-- Opening Marker --

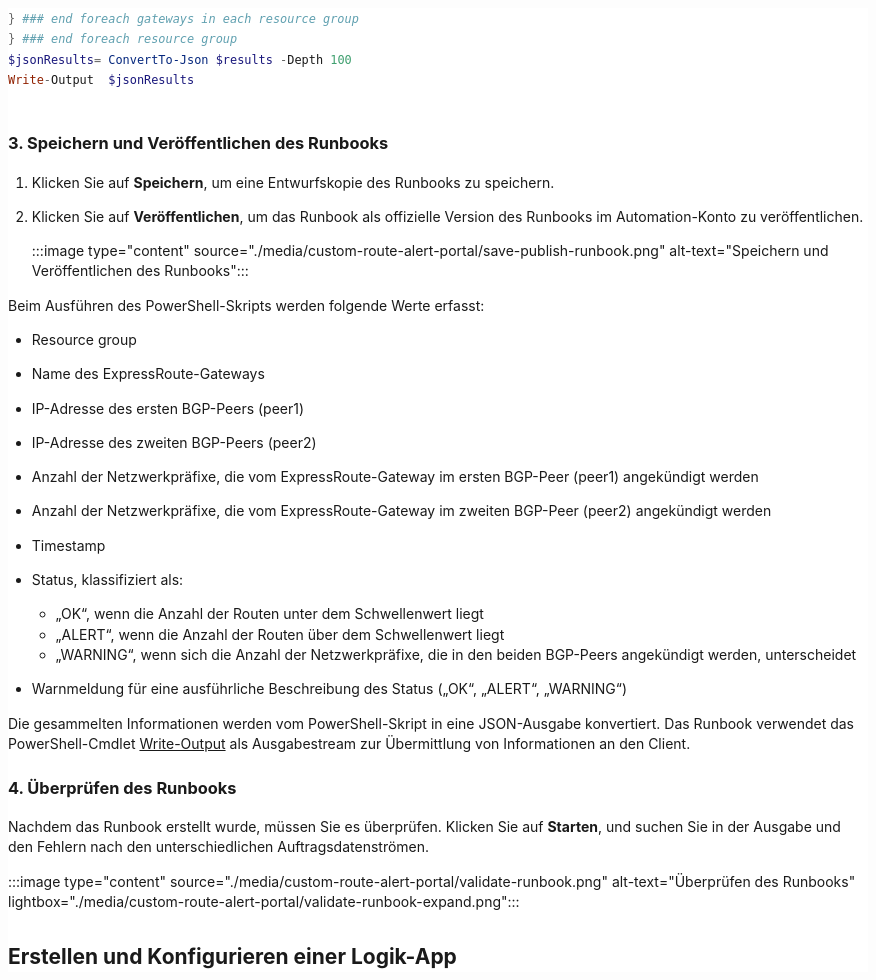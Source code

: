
 ```powershell
} ### end foreach gateways in each resource group
} ### end foreach resource group
$jsonResults= ConvertTo-Json $results -Depth 100
Write-Output  $jsonResults
 
 ```

### <a name="3-save-and-publish-the-runbook"></a><a name="publish"></a>3. Speichern und Veröffentlichen des Runbooks

1. Klicken Sie auf **Speichern**, um eine Entwurfskopie des Runbooks zu speichern.
2. Klicken Sie auf **Veröffentlichen**, um das Runbook als offizielle Version des Runbooks im Automation-Konto zu veröffentlichen.

   :::image type="content" source="./media/custom-route-alert-portal/save-publish-runbook.png" alt-text="Speichern und Veröffentlichen des Runbooks":::

Beim Ausführen des PowerShell-Skripts werden folgende Werte erfasst:
 
* Resource group

* Name des ExpressRoute-Gateways

* IP-Adresse des ersten BGP-Peers (peer1)

* IP-Adresse des zweiten BGP-Peers (peer2)

* Anzahl der Netzwerkpräfixe, die vom ExpressRoute-Gateway im ersten BGP-Peer (peer1) angekündigt werden

* Anzahl der Netzwerkpräfixe, die vom ExpressRoute-Gateway im zweiten BGP-Peer (peer2) angekündigt werden

* Timestamp

* Status, klassifiziert als:

  * „OK“, wenn die Anzahl der Routen unter dem Schwellenwert liegt
  * „ALERT“, wenn die Anzahl der Routen über dem Schwellenwert liegt
  * „WARNING“, wenn sich die Anzahl der Netzwerkpräfixe, die in den beiden BGP-Peers angekündigt werden, unterscheidet

* Warnmeldung für eine ausführliche Beschreibung des Status („OK“, „ALERT“, „WARNING“)

Die gesammelten Informationen werden vom PowerShell-Skript in eine JSON-Ausgabe konvertiert. Das Runbook verwendet das PowerShell-Cmdlet [Write-Output](/powershell/module/Microsoft.PowerShell.Utility/Write-Output) als Ausgabestream zur Übermittlung von Informationen an den Client.

### <a name="4-validate-the-runbook"></a><a name="validate"></a>4. Überprüfen des Runbooks

Nachdem das Runbook erstellt wurde, müssen Sie es überprüfen. Klicken Sie auf **Starten**, und suchen Sie in der Ausgabe und den Fehlern nach den unterschiedlichen Auftragsdatenströmen.

:::image type="content" source="./media/custom-route-alert-portal/validate-runbook.png" alt-text="Überprüfen des Runbooks" lightbox="./media/custom-route-alert-portal/validate-runbook-expand.png":::

## <a name="create-and-configure-a-logic-app"></a><a name="logic"></a>Erstellen und Konfigurieren einer Logik-App
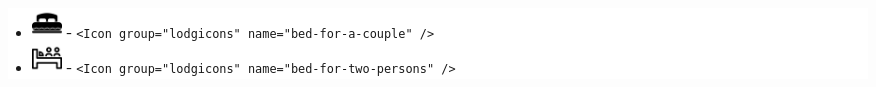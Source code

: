  - <img src="./lodgicons/bed-for-a-couple.png" height="30" width="30" /> - `<Icon group="lodgicons" name="bed-for-a-couple" />`
 - <img src="./lodgicons/bed-for-two-persons.png" height="30" width="30" /> - `<Icon group="lodgicons" name="bed-for-two-persons" />`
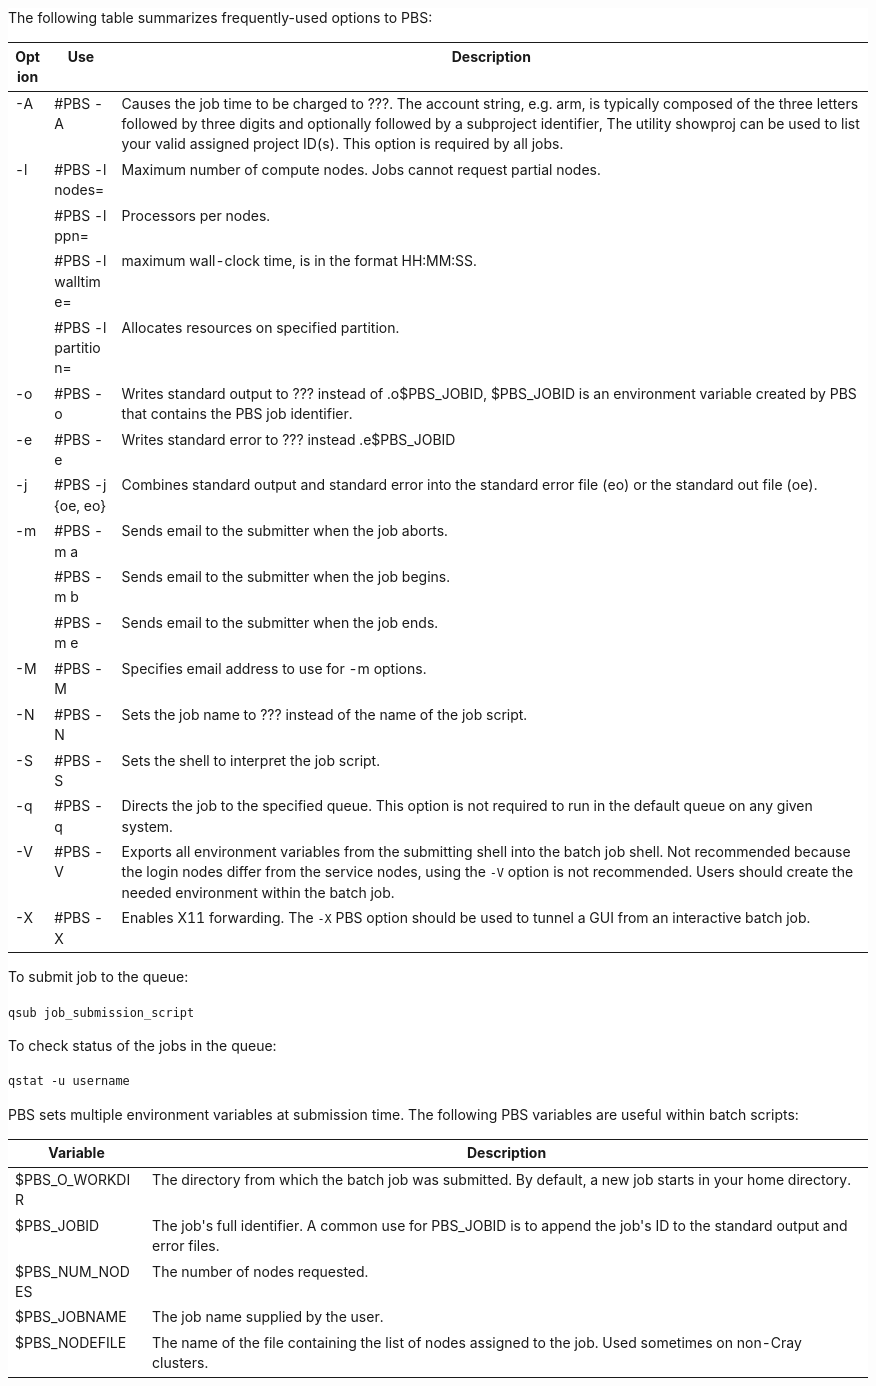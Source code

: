 The following table summarizes frequently-used options to PBS:

| Option | Use | Description |
| --- | --- | --- |
| -A	| #PBS -A	| Causes the job time to be charged to ???. The account string, e.g. arm, is typically composed of the three letters followed by three digits and optionally followed by a subproject identifier, The utility showproj can be used to list your valid assigned project ID(s). This option is required by all jobs. |
| -l	| #PBS -l nodes=	| Maximum number of compute nodes. Jobs cannot request partial nodes. |
| | #PBS -l ppn=	| Processors per nodes. |
| | #PBS -l walltime=	| maximum wall-clock time, is in the format HH:MM:SS. |
| | #PBS -l partition=	| Allocates resources on specified partition. |
| -o	| #PBS -o	| Writes standard output to ??? instead of .o$PBS_JOBID, $PBS_JOBID is an environment variable created by PBS that contains the PBS job identifier. |
| -e	| #PBS -e	| Writes standard error to ??? instead .e$PBS_JOBID |
| -j	| #PBS -j {oe, eo}	| Combines standard output and standard error into the standard error file (eo) or the standard out file (oe). |
| -m	| #PBS -m a |	Sends email to the submitter when the job aborts. |
| | #PBS -m b	| Sends email to the submitter when the job begins. |
| | #PBS -m e	| Sends email to the submitter when the job ends. |
| -M	| #PBS -M	| Specifies email address to use for -m options. |
| -N	| #PBS -N	| Sets the job name to ??? instead of the name of the job script. |
| -S	| #PBS -S	| Sets the shell to interpret the job script. |
| -q	| #PBS -q	| Directs the job to the specified queue. This option is not required to run in the default queue on any given system. |
| -V	| #PBS -V	| Exports all environment variables from the submitting shell into the batch job shell. Not recommended because the login nodes differ from the service nodes, using the `-V` option is not recommended. Users should create the needed environment within the batch job. |
| -X	| #PBS -X	| Enables X11 forwarding. The `-X` PBS option should be used to tunnel a GUI from an interactive batch job. |

To submit job to the queue:

`qsub job_submission_script`

To check status of the jobs in the queue:

`qstat -u username`

PBS sets multiple environment variables at submission time. The following PBS variables are useful within batch scripts:

| Variable | Description |
| --- | --- |
| $PBS_O_WORKDIR	| The directory from which the batch job was submitted. By default, a new job starts in your home directory. |
| $PBS_JOBID	| The job's full identifier. A common use for PBS_JOBID is to append the job's ID to the standard output and error files. |
| $PBS_NUM_NODES	| The number of nodes requested. |
| $PBS_JOBNAME	| The job name supplied by the user. |
| $PBS_NODEFILE	| The name of the file containing the list of nodes assigned to the job. Used sometimes on non-Cray clusters. |
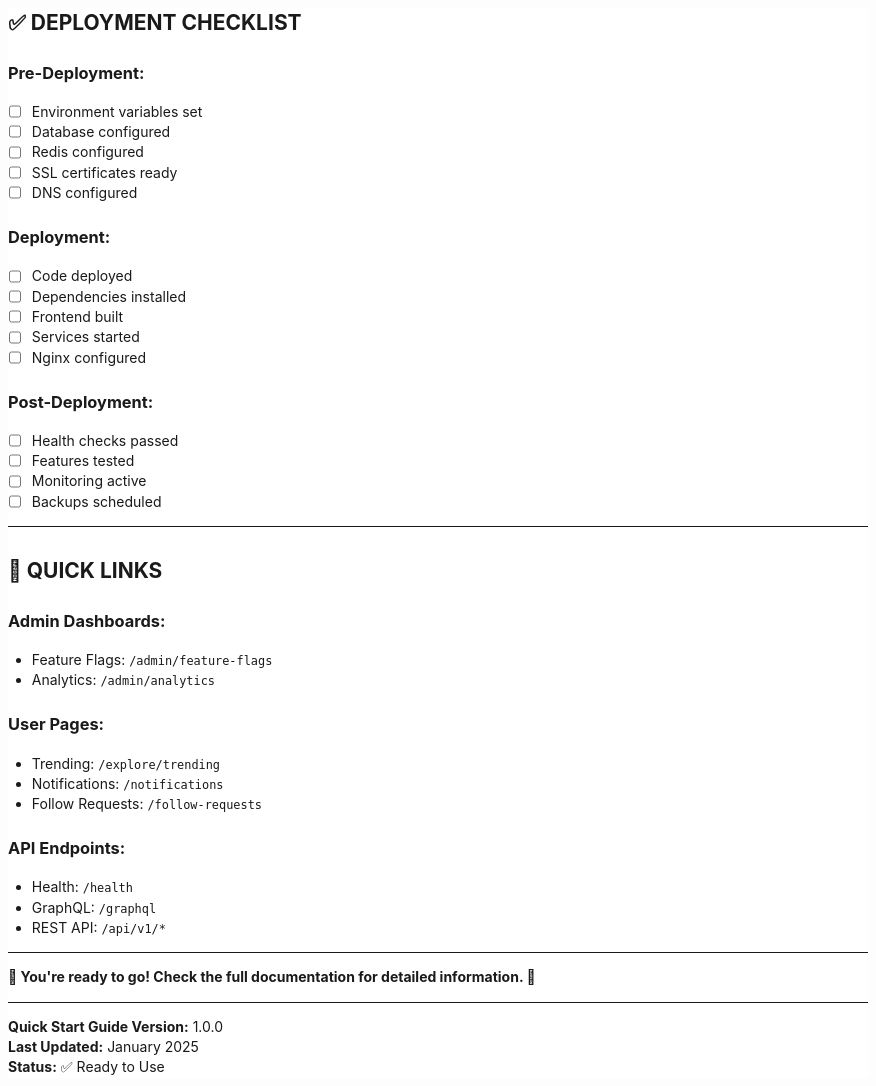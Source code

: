 
## ✅ DEPLOYMENT CHECKLIST

### Pre-Deployment:
- [ ] Environment variables set
- [ ] Database configured
- [ ] Redis configured
- [ ] SSL certificates ready
- [ ] DNS configured

### Deployment:
- [ ] Code deployed
- [ ] Dependencies installed
- [ ] Frontend built
- [ ] Services started
- [ ] Nginx configured

### Post-Deployment:
- [ ] Health checks passed
- [ ] Features tested
- [ ] Monitoring active
- [ ] Backups scheduled

---

## 🎯 QUICK LINKS

### Admin Dashboards:
- Feature Flags: `/admin/feature-flags`
- Analytics: `/admin/analytics`

### User Pages:
- Trending: `/explore/trending`
- Notifications: `/notifications`
- Follow Requests: `/follow-requests`

### API Endpoints:
- Health: `/health`
- GraphQL: `/graphql`
- REST API: `/api/v1/*`

---

**🚀 You're ready to go! Check the full documentation for detailed information. 🚀**

---

**Quick Start Guide Version:** 1.0.0  
**Last Updated:** January 2025  
**Status:** ✅ Ready to Use
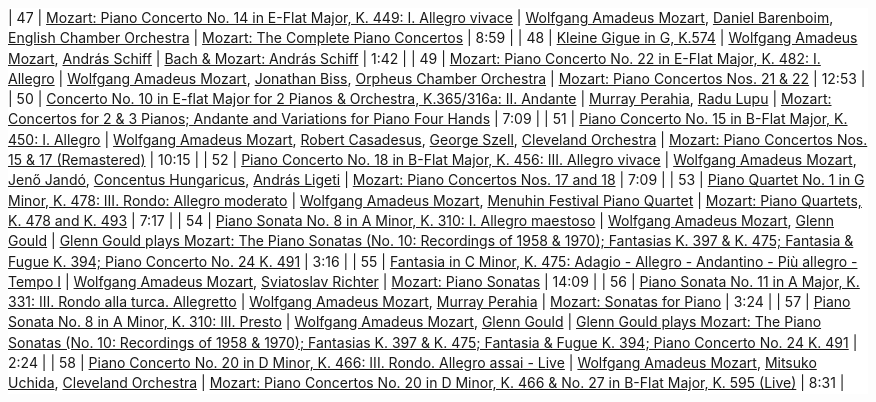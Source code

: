 | 47 | [Mozart: Piano Concerto No\. 14 in E\-Flat Major, K\. 449: I\. Allegro vivace](https://open.spotify.com/track/2198tABqqA0sOOMLvLCS56) | [Wolfgang Amadeus Mozart](https://open.spotify.com/artist/4NJhFmfw43RLBLjQvxDuRS), [Daniel Barenboim](https://open.spotify.com/artist/78sEozQOEJxzXegUuqRSgH), [English Chamber Orchestra](https://open.spotify.com/artist/2DO4p3CPDnInsJfg0jFfaF) | [Mozart: The Complete Piano Concertos](https://open.spotify.com/album/2ZZeTboaLVrHqvyTAFUeS0) | 8:59 |
| 48 | [Kleine Gigue in G, K.574](https://open.spotify.com/track/6VT3YCbaGNHVyk3gws08HU) | [Wolfgang Amadeus Mozart](https://open.spotify.com/artist/4NJhFmfw43RLBLjQvxDuRS), [András Schiff](https://open.spotify.com/artist/24K6LTZFqBAvKsorwK0iXd) | [Bach & Mozart: András Schiff](https://open.spotify.com/album/4nLGtX6yHsmOVAR22ATLJp) | 1:42 |
| 49 | [Mozart: Piano Concerto No\. 22 in E\-Flat Major, K\. 482: I\. Allegro](https://open.spotify.com/track/5T8YaK8MA1aiu71OcX0Dnh) | [Wolfgang Amadeus Mozart](https://open.spotify.com/artist/4NJhFmfw43RLBLjQvxDuRS), [Jonathan Biss](https://open.spotify.com/artist/6leuX0SjB7cZZP8mFNJPMw), [Orpheus Chamber Orchestra](https://open.spotify.com/artist/35pZsti1RSA5Zv98jAm8kX) | [Mozart: Piano Concertos Nos\. 21 & 22](https://open.spotify.com/album/133vQ1RqPUYZ1ch8XmevM4) | 12:53 |
| 50 | [Concerto No\. 10 in E\-flat Major for 2 Pianos & Orchestra, K.365/316a: II\. Andante](https://open.spotify.com/track/58OqvwRNlaUo1poDYnIUgb) | [Murray Perahia](https://open.spotify.com/artist/4EEQIAJoeN1V30MqFFtXxB), [Radu Lupu](https://open.spotify.com/artist/2BoWH2w47EUxEiOuvl4mxF) | [Mozart: Concertos for 2 & 3 Pianos; Andante and Variations for Piano Four Hands](https://open.spotify.com/album/6tHU4ATwDfIiPA6yi1iuoI) | 7:09 |
| 51 | [Piano Concerto No\. 15 in B\-Flat Major, K\. 450: I\. Allegro](https://open.spotify.com/track/5g6j0QeHQy1hIBqbIqMHIi) | [Wolfgang Amadeus Mozart](https://open.spotify.com/artist/4NJhFmfw43RLBLjQvxDuRS), [Robert Casadesus](https://open.spotify.com/artist/60UJYXbYq8oGjl7FDqP0mW), [George Szell](https://open.spotify.com/artist/2CFaOiHKik5FgNGzZJ08sx), [Cleveland Orchestra](https://open.spotify.com/artist/0jJszR81GjA87jeRq0Jgwz) | [Mozart: Piano Concertos Nos\. 15 & 17 \(Remastered\)](https://open.spotify.com/album/1odX5h8WnUojc5R6SUKGF7) | 10:15 |
| 52 | [Piano Concerto No\. 18 in B\-Flat Major, K\. 456: III\. Allegro vivace](https://open.spotify.com/track/13aNdozuzxQKaupmZyzvlW) | [Wolfgang Amadeus Mozart](https://open.spotify.com/artist/4NJhFmfw43RLBLjQvxDuRS), [Jenő Jandó](https://open.spotify.com/artist/5Kb0Qf13EyYtVJvzCdI9M7), [Concentus Hungaricus](https://open.spotify.com/artist/2wAqLhZR0Lmf8YMaYPwciL), [András Ligeti](https://open.spotify.com/artist/7HhN6bM72WvN2aBMYV111g) | [Mozart: Piano Concertos Nos\. 17 and 18](https://open.spotify.com/album/4XF8LWMn3DebG1GOEUwFLF) | 7:09 |
| 53 | [Piano Quartet No\. 1 in G Minor, K\. 478: III\. Rondo: Allegro moderato](https://open.spotify.com/track/6sCRpJO5y1iD79vWdVbI3I) | [Wolfgang Amadeus Mozart](https://open.spotify.com/artist/4NJhFmfw43RLBLjQvxDuRS), [Menuhin Festival Piano Quartet](https://open.spotify.com/artist/1XrrY16DKTsAKWpX2wFSOO) | [Mozart: Piano Quartets, K\. 478 and K\. 493](https://open.spotify.com/album/7oPp5FmxgNW4Xk3oJKNYxw) | 7:17 |
| 54 | [Piano Sonata No\. 8 in A Minor, K\. 310: I\. Allegro maestoso](https://open.spotify.com/track/7Eo2ieMDVLPC5rW5z7kRiB) | [Wolfgang Amadeus Mozart](https://open.spotify.com/artist/4NJhFmfw43RLBLjQvxDuRS), [Glenn Gould](https://open.spotify.com/artist/13dkPjqmbcchm8cXjEJQeP) | [Glenn Gould plays Mozart: The Piano Sonatas \(No\. 10: Recordings of 1958 & 1970\); Fantasias K\. 397 & K\. 475; Fantasia & Fugue K\. 394; Piano Concerto No\. 24 K\. 491](https://open.spotify.com/album/3g22ma0KOLr9B2sfU0trh3) | 3:16 |
| 55 | [Fantasia in C Minor, K\. 475: Adagio \- Allegro \- Andantino \- Più allegro \-Tempo I](https://open.spotify.com/track/30ktDwNtVoRk9DNfY2vvsX) | [Wolfgang Amadeus Mozart](https://open.spotify.com/artist/4NJhFmfw43RLBLjQvxDuRS), [Sviatoslav Richter](https://open.spotify.com/artist/4hBgCK8FyJ5bV36ZZLB56X) | [Mozart: Piano Sonatas](https://open.spotify.com/album/1mlNUeujwiThwpbGzJaR0q) | 14:09 |
| 56 | [Piano Sonata No\. 11 in A Major, K\. 331: III\. Rondo alla turca\. Allegretto](https://open.spotify.com/track/4kVOMIiwN02TNHFNaNI7FH) | [Wolfgang Amadeus Mozart](https://open.spotify.com/artist/4NJhFmfw43RLBLjQvxDuRS), [Murray Perahia](https://open.spotify.com/artist/4EEQIAJoeN1V30MqFFtXxB) | [Mozart: Sonatas for Piano](https://open.spotify.com/album/3BwuQAKmuCQEfu2n59lOi7) | 3:24 |
| 57 | [Piano Sonata No\. 8 in A Minor, K\. 310: III\. Presto](https://open.spotify.com/track/7iOfCoplpGXZSz2kr2Mp6H) | [Wolfgang Amadeus Mozart](https://open.spotify.com/artist/4NJhFmfw43RLBLjQvxDuRS), [Glenn Gould](https://open.spotify.com/artist/13dkPjqmbcchm8cXjEJQeP) | [Glenn Gould plays Mozart: The Piano Sonatas \(No\. 10: Recordings of 1958 & 1970\); Fantasias K\. 397 & K\. 475; Fantasia & Fugue K\. 394; Piano Concerto No\. 24 K\. 491](https://open.spotify.com/album/3g22ma0KOLr9B2sfU0trh3) | 2:24 |
| 58 | [Piano Concerto No\. 20 in D Minor, K\. 466: III\. Rondo\. Allegro assai \- Live](https://open.spotify.com/track/1OPjqkbD2W7sBNcZU5skdc) | [Wolfgang Amadeus Mozart](https://open.spotify.com/artist/4NJhFmfw43RLBLjQvxDuRS), [Mitsuko Uchida](https://open.spotify.com/artist/606pshIhidPHebEaDWSXDe), [Cleveland Orchestra](https://open.spotify.com/artist/0jJszR81GjA87jeRq0Jgwz) | [Mozart: Piano Concertos No\. 20 in D Minor, K\. 466 & No\. 27 in B\-Flat Major, K\. 595 \(Live\)](https://open.spotify.com/album/2zs2VEQyfjqG2UBAnaoYaQ) | 8:31 |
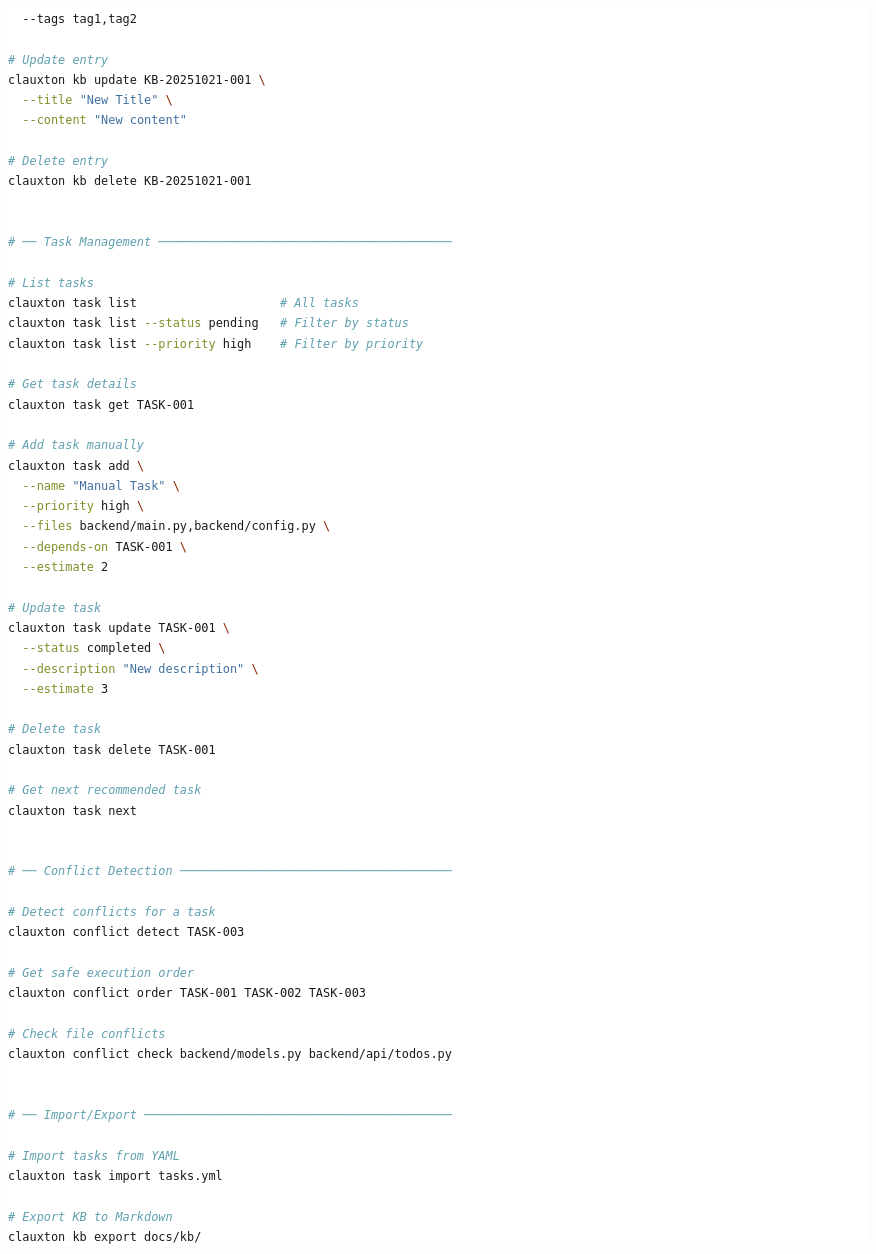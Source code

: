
 ```bash
  --tags tag1,tag2

# Update entry
clauxton kb update KB-20251021-001 \
  --title "New Title" \
  --content "New content"

# Delete entry
clauxton kb delete KB-20251021-001


# ── Task Management ─────────────────────────────────────────

# List tasks
clauxton task list                    # All tasks
clauxton task list --status pending   # Filter by status
clauxton task list --priority high    # Filter by priority

# Get task details
clauxton task get TASK-001

# Add task manually
clauxton task add \
  --name "Manual Task" \
  --priority high \
  --files backend/main.py,backend/config.py \
  --depends-on TASK-001 \
  --estimate 2

# Update task
clauxton task update TASK-001 \
  --status completed \
  --description "New description" \
  --estimate 3

# Delete task
clauxton task delete TASK-001

# Get next recommended task
clauxton task next


# ── Conflict Detection ──────────────────────────────────────

# Detect conflicts for a task
clauxton conflict detect TASK-003

# Get safe execution order
clauxton conflict order TASK-001 TASK-002 TASK-003

# Check file conflicts
clauxton conflict check backend/models.py backend/api/todos.py


# ── Import/Export ───────────────────────────────────────────

# Import tasks from YAML
clauxton task import tasks.yml

# Export KB to Markdown
clauxton kb export docs/kb/


```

-- Closing Marker --

--- PROBLEM TO WORK ON ---
The reply should consist solely of the lines above from the one that has "job identifier. |" through the one that has "job ends. |", reproduced exactly.

--- RESULT FOR THIS EXERCISE ---
| -o	| #PBS -o	| Writes standard output to ??? instead of .o$PBS_JOBID, $PBS_JOBID is an environment variable created by PBS that contains the PBS job identifier. |
| -e	| #PBS -e	| Writes standard error to ??? instead .e$PBS_JOBID |
| -j	| #PBS -j {oe, eo}	| Combines standard output and standard error into the standard error file (eo) or the standard out file (oe). |
| -m	| #PBS -m a |	Sends email to the submitter when the job aborts. |
| | #PBS -m b	| Sends email to the submitter when the job begins. |
| | #PBS -m e	| Sends email to the submitter when the job ends. |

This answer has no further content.